◆ **DATA RECORDS**:

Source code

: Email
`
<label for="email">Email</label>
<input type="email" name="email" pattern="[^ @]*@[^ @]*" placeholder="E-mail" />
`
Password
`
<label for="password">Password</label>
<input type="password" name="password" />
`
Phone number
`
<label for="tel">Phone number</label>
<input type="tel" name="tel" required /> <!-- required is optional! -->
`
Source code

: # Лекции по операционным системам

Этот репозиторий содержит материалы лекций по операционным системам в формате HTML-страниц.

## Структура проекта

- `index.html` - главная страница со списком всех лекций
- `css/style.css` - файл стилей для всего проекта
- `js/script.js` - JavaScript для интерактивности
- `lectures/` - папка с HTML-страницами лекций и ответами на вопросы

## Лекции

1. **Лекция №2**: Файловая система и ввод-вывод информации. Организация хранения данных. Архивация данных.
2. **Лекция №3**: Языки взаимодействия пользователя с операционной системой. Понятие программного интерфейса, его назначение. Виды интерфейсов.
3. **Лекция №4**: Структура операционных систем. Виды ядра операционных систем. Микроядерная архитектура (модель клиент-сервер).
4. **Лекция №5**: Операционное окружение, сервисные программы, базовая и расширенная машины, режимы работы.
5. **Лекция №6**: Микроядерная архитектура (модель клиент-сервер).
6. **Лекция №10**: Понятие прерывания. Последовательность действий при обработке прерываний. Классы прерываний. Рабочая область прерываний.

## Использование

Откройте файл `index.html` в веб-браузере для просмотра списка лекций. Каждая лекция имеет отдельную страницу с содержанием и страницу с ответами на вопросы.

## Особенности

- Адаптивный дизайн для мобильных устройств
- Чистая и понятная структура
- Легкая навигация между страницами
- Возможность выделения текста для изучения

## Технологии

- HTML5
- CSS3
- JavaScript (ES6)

◆ **THE TASK**:
When a line in the data holds the word "type", show that line.

◆ **EXERCISE RESPONSE**:
<input type="email" name="email" pattern="[^ @]*@[^ @]*" placeholder="E-mail" />
<input type="password" name="password" />
<input type="tel" name="tel" required /> <!-- required is optional! -->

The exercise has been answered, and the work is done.